What you need to do >> From the entries below, count every line that contains the word "sobre". Please give the number and nothing else.
■ ■ ■ ■ ■
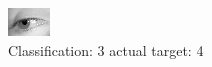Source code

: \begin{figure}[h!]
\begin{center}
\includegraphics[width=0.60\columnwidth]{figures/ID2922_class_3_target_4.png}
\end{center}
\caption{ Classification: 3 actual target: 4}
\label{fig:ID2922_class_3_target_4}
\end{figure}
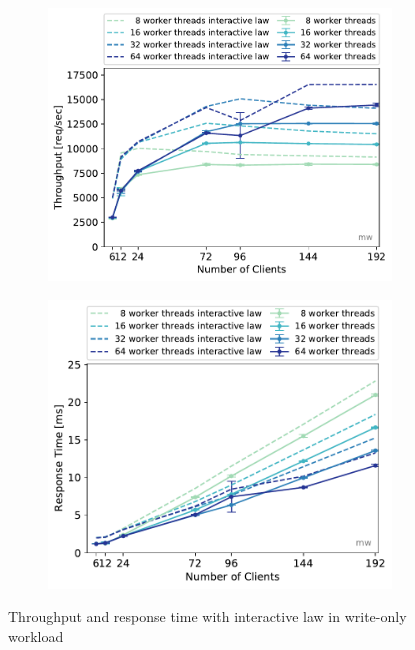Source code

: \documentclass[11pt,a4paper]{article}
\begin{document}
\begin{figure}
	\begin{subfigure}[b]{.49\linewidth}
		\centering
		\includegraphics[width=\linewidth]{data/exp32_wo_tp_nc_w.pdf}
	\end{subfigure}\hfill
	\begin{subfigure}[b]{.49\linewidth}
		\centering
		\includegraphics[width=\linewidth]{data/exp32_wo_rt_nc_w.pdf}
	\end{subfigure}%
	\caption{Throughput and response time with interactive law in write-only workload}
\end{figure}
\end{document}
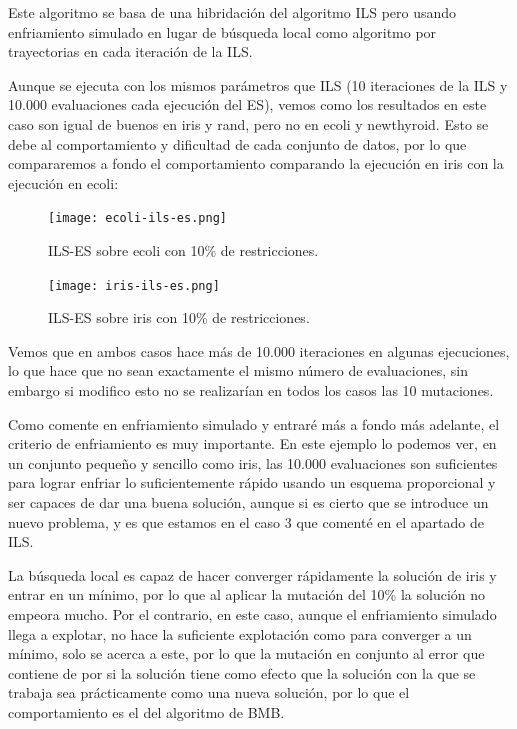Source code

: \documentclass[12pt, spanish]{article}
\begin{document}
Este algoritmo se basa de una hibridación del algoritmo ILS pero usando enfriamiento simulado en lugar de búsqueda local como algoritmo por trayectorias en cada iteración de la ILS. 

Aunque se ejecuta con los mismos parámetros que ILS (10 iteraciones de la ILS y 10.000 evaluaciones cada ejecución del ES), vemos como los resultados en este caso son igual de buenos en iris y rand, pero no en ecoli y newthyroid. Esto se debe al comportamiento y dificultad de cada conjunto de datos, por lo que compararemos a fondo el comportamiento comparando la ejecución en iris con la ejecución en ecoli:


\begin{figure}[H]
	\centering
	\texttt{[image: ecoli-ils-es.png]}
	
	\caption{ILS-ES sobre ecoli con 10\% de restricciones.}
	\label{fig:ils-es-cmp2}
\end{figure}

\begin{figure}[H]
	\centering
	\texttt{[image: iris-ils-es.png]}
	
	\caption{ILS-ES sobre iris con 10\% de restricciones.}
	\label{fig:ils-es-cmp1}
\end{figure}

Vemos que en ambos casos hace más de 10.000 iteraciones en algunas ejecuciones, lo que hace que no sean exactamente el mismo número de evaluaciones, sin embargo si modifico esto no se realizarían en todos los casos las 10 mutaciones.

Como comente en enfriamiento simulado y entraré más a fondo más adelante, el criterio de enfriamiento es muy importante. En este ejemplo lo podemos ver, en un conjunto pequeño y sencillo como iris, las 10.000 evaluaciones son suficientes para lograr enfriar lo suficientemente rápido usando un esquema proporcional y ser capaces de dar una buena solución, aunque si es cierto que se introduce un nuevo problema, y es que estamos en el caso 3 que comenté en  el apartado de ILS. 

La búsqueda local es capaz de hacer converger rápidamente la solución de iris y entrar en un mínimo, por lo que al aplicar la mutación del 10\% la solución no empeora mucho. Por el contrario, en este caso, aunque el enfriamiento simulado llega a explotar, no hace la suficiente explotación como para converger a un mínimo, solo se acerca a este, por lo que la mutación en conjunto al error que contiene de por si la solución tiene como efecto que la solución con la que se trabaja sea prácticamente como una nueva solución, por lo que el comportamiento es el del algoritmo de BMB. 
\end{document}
■ ■ ■ ■ ■
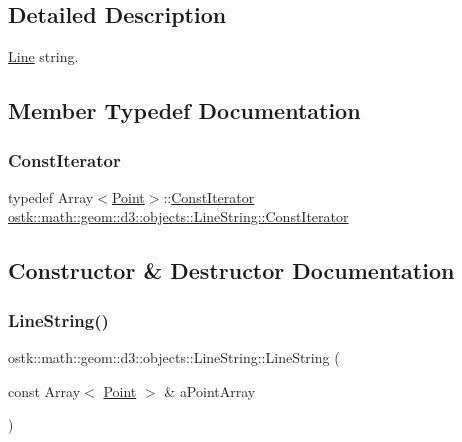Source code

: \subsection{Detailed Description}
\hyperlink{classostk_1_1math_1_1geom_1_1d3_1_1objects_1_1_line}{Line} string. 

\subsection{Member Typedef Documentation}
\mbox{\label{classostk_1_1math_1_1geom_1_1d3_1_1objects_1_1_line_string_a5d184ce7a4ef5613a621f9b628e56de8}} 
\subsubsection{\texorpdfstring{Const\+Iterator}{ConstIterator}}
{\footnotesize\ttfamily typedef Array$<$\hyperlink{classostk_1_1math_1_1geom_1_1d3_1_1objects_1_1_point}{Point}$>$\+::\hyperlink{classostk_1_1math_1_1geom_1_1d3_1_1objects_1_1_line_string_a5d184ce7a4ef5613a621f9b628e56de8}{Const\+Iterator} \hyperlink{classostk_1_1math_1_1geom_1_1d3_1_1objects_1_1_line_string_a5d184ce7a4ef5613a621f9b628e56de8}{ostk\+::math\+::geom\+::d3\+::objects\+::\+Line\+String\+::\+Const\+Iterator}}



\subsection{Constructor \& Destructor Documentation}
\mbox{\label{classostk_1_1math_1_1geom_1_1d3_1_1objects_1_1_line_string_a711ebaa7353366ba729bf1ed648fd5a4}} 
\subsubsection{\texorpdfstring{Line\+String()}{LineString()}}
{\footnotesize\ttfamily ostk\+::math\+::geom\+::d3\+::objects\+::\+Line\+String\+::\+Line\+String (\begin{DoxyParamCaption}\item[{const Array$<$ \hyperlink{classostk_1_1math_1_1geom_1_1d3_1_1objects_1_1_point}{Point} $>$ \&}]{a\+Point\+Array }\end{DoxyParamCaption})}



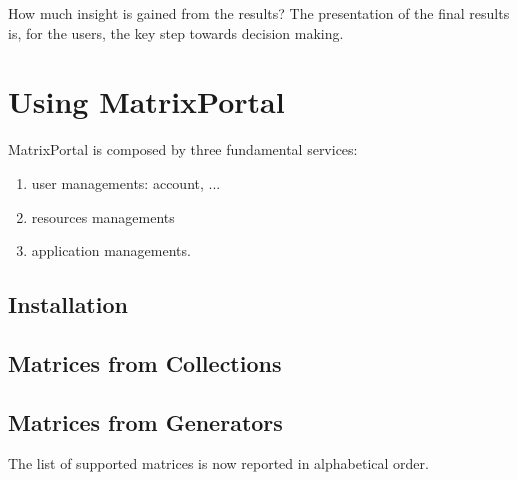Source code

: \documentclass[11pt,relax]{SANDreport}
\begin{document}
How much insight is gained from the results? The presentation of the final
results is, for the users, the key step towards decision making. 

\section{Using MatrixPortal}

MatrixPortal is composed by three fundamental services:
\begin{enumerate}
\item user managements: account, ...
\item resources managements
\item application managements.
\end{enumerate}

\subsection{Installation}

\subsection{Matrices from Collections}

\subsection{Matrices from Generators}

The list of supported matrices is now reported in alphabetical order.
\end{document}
■ ■ ■ ■ ■
Result of the task >> 2